Entries taken from a collection

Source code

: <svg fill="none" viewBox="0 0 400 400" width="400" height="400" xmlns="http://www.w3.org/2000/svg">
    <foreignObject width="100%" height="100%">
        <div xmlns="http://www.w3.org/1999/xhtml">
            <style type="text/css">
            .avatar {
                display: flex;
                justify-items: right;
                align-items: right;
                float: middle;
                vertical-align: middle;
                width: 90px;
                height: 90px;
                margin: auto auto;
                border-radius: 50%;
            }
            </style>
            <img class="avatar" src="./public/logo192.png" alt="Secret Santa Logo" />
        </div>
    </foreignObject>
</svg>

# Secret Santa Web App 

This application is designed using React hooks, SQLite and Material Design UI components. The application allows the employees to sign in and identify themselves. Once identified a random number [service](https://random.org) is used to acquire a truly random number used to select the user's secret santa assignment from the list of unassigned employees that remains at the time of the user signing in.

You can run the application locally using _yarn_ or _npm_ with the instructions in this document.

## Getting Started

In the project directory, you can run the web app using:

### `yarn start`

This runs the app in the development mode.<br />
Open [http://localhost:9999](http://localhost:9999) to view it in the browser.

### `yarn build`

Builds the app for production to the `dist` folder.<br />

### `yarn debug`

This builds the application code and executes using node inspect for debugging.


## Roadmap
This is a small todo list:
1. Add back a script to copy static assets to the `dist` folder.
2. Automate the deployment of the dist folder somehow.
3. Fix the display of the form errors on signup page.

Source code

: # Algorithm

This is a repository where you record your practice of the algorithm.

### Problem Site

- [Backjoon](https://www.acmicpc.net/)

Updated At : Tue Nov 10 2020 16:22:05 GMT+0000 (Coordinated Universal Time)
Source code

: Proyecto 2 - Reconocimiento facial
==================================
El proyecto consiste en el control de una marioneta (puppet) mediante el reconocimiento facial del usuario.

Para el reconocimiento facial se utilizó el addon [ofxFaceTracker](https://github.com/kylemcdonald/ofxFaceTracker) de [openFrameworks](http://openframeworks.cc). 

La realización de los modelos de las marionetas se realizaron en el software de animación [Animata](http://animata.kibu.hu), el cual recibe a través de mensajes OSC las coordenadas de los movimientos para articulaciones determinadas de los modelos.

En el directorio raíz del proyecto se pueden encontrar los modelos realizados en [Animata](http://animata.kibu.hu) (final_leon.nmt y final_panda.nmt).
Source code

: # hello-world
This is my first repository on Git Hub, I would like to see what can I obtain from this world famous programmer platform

**Aim of the task:** The records above need copying again. Keep each word as it is.

**Result for this exercise:**
Source code

: <svg fill="none" viewBox="0 0 400 400" width="400" height="400" xmlns="http://www.w3.org/2000/svg">
    <foreignObject width="100%" height="100%">
        <div xmlns="http://www.w3.org/1999/xhtml">
            <style type="text/css">
            .avatar {
                display: flex;
                justify-items: right;
                align-items: right;
                float: middle;
                vertical-align: middle;
                width: 90px;
                height: 90px;
                margin: auto auto;
                border-radius: 50%;
            }
            </style>
            <img class="avatar" src="./public/logo192.png" alt="Secret Santa Logo" />
        </div>
    </foreignObject>
</svg>

# Secret Santa Web App 

This application is designed using React hooks, SQLite and Material Design UI components. The application allows the employees to sign in and identify themselves. Once identified a random number [service](https://random.org) is used to acquire a truly random number used to select the user's secret santa assignment from the list of unassigned employees that remains at the time of the user signing in.

You can run the application locally using _yarn_ or _npm_ with the instructions in this document.

## Getting Started

In the project directory, you can run the web app using:

### `yarn start`

This runs the app in the development mode.<br />
Open [http://localhost:9999](http://localhost:9999) to view it in the browser.

### `yarn build`

Builds the app for production to the `dist` folder.<br />

### `yarn debug`

This builds the application code and executes using node inspect for debugging.


## Roadmap
This is a small todo list:
1. Add back a script to copy static assets to the `dist` folder.
2. Automate the deployment of the dist folder somehow.
3. Fix the display of the form errors on signup page.

Source code

: # Algorithm

This is a repository where you record your practice of the algorithm.

### Problem Site

- [Backjoon](https://www.acmicpc.net/)

Updated At : Tue Nov 10 2020 16:22:05 GMT+0000 (Coordinated Universal Time)
Source code

: Proyecto 2 - Reconocimiento facial
==================================
El proyecto consiste en el control de una marioneta (puppet) mediante el reconocimiento facial del usuario.

Para el reconocimiento facial se utilizó el addon [ofxFaceTracker](https://github.com/kylemcdonald/ofxFaceTracker) de [openFrameworks](http://openframeworks.cc). 

La realización de los modelos de las marionetas se realizaron en el software de animación [Animata](http://animata.kibu.hu), el cual recibe a través de mensajes OSC las coordenadas de los movimientos para articulaciones determinadas de los modelos.

En el directorio raíz del proyecto se pueden encontrar los modelos realizados en [Animata](http://animata.kibu.hu) (final_leon.nmt y final_panda.nmt).
Source code

: # hello-world
This is my first repository on Git Hub, I would like to see what can I obtain from this world famous programmer platform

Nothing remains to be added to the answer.